Tarihte pek çok toplum, ahlaki çöküşün, adaletsizliğin, hukuksuzluğun, inanç zayıflığının neticesinde felaketlere sürüklenmiştir. 

Bu karanlık döngüyü kırmanın tek yolu, ahlakın insanların ve toplumun hayatına hâkim olması, idarecilerin, yöneticilerin, siyasetin ve toplumun her kesiminin ahlaki değerlerle hareket etmesidir. 

Ahlak ve iman, sadece bir inanç meselesi değil, aynı zamanda medeniyetlerin de kurucu birer iradesidir. Eğer ahlak ve adalet iktidarda değil de muhalefette kalırsa, onun boşluğunu şeytan ve onun ideolojileri doldurur.

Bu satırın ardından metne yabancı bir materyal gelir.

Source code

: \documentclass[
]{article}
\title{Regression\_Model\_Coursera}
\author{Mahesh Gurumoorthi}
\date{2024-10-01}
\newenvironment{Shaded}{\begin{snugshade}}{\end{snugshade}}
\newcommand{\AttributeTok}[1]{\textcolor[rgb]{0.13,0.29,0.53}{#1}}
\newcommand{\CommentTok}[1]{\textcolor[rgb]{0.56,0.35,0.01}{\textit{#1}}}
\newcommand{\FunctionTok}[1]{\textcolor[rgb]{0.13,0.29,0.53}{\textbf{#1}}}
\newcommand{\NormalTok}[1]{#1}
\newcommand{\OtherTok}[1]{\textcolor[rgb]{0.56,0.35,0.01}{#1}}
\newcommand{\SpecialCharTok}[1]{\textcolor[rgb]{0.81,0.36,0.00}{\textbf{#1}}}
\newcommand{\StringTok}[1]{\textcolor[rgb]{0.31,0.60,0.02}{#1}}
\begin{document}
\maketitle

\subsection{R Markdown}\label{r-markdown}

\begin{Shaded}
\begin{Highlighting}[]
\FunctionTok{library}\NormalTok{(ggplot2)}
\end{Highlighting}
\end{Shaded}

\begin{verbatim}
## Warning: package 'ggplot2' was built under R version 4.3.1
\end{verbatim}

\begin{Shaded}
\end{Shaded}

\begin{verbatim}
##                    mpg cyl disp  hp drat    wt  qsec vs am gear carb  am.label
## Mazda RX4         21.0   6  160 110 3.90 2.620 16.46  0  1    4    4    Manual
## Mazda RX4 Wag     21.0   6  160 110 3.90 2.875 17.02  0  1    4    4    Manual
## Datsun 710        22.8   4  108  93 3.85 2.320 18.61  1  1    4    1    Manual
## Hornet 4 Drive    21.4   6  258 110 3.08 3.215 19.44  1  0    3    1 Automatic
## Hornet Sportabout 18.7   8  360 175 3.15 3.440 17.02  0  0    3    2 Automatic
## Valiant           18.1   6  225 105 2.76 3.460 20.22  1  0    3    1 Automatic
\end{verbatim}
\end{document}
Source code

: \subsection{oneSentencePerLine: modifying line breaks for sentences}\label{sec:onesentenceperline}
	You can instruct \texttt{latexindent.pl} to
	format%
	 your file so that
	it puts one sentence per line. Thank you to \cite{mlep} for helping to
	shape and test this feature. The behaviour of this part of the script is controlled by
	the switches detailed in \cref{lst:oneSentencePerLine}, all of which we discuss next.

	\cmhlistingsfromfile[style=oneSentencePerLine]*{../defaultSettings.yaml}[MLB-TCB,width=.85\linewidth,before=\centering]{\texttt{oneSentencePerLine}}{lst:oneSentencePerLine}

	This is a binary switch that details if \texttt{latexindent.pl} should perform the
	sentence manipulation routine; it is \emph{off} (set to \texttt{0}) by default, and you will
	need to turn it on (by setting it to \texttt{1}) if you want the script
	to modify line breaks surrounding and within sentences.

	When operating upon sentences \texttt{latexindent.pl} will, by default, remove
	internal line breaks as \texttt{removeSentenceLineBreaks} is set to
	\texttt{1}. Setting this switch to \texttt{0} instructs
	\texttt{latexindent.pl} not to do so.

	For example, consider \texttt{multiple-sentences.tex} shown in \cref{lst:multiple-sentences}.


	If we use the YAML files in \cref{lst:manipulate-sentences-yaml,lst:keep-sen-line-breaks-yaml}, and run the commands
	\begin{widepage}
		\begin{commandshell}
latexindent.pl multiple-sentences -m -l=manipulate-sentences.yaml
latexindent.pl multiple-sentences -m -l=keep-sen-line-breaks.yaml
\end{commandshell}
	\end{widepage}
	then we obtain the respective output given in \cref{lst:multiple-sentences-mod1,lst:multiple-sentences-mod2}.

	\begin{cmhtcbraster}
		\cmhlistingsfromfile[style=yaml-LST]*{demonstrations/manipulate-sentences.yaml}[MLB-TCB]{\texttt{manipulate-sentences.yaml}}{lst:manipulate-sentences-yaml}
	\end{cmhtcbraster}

Bugün dünya her türlü ahlaksızlığın işlendiği, düzenbazlığın, hile ve sahtekârlığın döndüğü, güvensizliğin had safhada, şahsi çıkarların ön planda olduğu, şeytanın insanların imanlarını ve vicdanlarını işgal ettiği bir çağın eşiğinde, ahir zamanın bir durağında indi-bindi yapıyoruz.

Ahlaki çöküş, adaletsizlik, hukuksuzluk, kanunsuzluk, yolsuzluk, hırsızlık, gasp, çökme, zulüm, tehdit ve şantaj ve hatta savaşlar, imansızlığın, ahlaksızlığın, vicdansızlığın doğurduğu sonuçlardır. 

Kurtuluşunuzu mu arıyorsunuz, insanların uyum içinde yaşamasını, toplumda huzurun sağlanmasını, vicdanı, ahlakı ve adaleti topluma hâkim mi kılmak mı istiyorsunuz önce kendinizi değiştirecek, sonra da ahlakı toplumun bütünü kuşatmasına öncülük edeceksiniz. 

Din olmadan ahlak, ahlak olmadan din olmaz. 

Din tek başına anahtar teslimi bir kurtuluşu garanti etmez. Kişi dindarlığını Allah'a, güzel ahlakını ise topluma göstermesi gerekir. 

Ahlakın düştüğü, imanın zayıf olduğu bir yerde karanlık her yeri kaplar.

Bütün mesele, kötülüğün, pisliğin, kirin, namussuzluğun, alçaklığın, yolsuzluğun, hırsızlığın, gaspın, günah ve haramın sadece fiziki karanlıklarda izlerinin örtüldüğü, eylemlerin gecenin sessizliğinde işlendiği, boy verip filizlendiğini görmek değil, asıl, adaletin olmadığı, ahlaki çöküşün hızlandığı, insanlığın dip yaptığı manevi karanlıklarda daha da büyüyebildiği gerçeğini görememektir. 

Unutmayın, şeytanın iktidar olduğu yerde, kargaşa, adaletsizlik, haksızlık, hukuksuzluk, yalan, dolandırıcılık bencillik ve zulüm hâkim olur. 

Doğrular eğri, eğriler doğru gibi gösterilir.

Helalle haram, haramla helal karıştırılır. İnsanların vicdanı körelir. 

Sevgi ve merhametin yerini nefret ve öfke alır. 

İyilik cezalandırılır, kötülük ödüllendirilir ve ahlak hep muhalefette kalır.